The Scientific Working Group on DNA Analysis Methods (SWGDAM) advise forensic report to contain a prediction of the number of contributors to the mixture that is under examination [3]. Usually, the number of contributors of a sample that taken from a crime scene is unknown. Therefore, an analyst should estimate it according to the electropherogram obtained. This assumption affects the final weight of DNA evidence [3].

In this paper, we review DNA profiling methods and tools with a particular focus on their computational performance and accuracy. To the best of our knowledge, this is the first review paper on DNA profiling tools. Faster interpretations of DNA mixtures with a large number of unknowns and higher accuracies are expected to open up new frontiers for DNA profiling. In the coming years, the complete genome sequencing technologies in a single or only a few cells will be easily available. These technologies may change the situation of DNA profiling completely. In this case, it is obvious to prepare appropriate statistical methods for that. It will be, therefore, important to prepare the mathematical and statistical algorithms for complete-genome-sequencing-based DNA profile. Emerging computational and big data developments [4], along with Internet of Things (IoT) [5] and smart society environments [6], will provide opportunities for new services related to DNA profiling.
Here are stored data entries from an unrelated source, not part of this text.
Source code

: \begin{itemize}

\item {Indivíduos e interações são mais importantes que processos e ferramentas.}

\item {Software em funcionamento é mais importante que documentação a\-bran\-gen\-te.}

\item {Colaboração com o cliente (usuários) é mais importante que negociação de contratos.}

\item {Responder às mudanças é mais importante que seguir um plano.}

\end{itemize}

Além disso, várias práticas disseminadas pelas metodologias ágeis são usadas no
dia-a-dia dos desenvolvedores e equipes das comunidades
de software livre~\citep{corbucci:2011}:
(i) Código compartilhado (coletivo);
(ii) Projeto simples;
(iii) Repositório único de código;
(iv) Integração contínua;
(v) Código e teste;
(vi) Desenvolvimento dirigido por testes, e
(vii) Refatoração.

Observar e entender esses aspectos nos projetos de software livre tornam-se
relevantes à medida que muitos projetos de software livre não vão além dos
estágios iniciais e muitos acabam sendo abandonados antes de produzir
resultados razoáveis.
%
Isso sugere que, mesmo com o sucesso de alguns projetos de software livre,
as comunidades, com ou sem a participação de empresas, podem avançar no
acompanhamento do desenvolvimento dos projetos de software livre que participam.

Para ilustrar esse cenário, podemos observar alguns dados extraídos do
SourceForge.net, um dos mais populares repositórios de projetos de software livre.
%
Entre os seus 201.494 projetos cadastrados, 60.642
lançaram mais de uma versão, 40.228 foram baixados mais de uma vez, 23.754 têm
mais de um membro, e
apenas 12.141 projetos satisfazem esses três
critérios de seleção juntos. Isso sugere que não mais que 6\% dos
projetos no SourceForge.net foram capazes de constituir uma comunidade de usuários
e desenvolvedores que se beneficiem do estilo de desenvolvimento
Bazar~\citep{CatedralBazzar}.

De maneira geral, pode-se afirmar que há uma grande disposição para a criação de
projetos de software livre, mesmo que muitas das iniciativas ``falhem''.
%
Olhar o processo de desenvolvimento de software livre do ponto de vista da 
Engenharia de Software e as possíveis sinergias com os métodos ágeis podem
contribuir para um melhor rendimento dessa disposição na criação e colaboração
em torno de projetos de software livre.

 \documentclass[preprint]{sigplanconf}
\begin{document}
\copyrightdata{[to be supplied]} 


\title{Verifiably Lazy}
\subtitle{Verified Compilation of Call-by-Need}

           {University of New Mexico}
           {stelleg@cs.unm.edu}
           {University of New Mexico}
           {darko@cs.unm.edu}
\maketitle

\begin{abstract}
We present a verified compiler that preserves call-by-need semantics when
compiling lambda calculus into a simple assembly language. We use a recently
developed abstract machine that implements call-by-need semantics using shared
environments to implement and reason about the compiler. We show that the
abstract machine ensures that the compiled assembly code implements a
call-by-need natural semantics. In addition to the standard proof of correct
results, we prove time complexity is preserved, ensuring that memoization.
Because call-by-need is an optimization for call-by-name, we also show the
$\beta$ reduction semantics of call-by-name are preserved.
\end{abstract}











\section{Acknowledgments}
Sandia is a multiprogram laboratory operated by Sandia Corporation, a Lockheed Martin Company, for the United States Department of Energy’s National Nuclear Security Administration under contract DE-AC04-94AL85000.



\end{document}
The rest of the paper is organized as follows. Section 2 describes background concepts related to this paper. Section 3 provides information regarding DNA profiling methods and technologies that are being used to obtain a DNA sample. Section 4 describes a number of approaches that rely upon the calculation of Likelihood ratio to interpret DNA profile. We further discuss the importance of the Number of Contributors (NoC) in profiling a DNA mixture in Sect. 5. Some implementations that estimate the NoC was mentioned in the same section. Section 6 then illustrate notable DNA profiling applications. We conclude and give an outlook for the future of DNA profiling in Sect. 7.

2 Background Material

We now give a brief background of the various concepts and methods related to DNA profiling.

2.1 Forensic Science

Forensic DNA tests had a major influence on the evolution of the criminal justice system. Yet, the advancement of new technologies is enabling forensic labs to expand its capabilities and improved the sensitivity of the DNA interpretation.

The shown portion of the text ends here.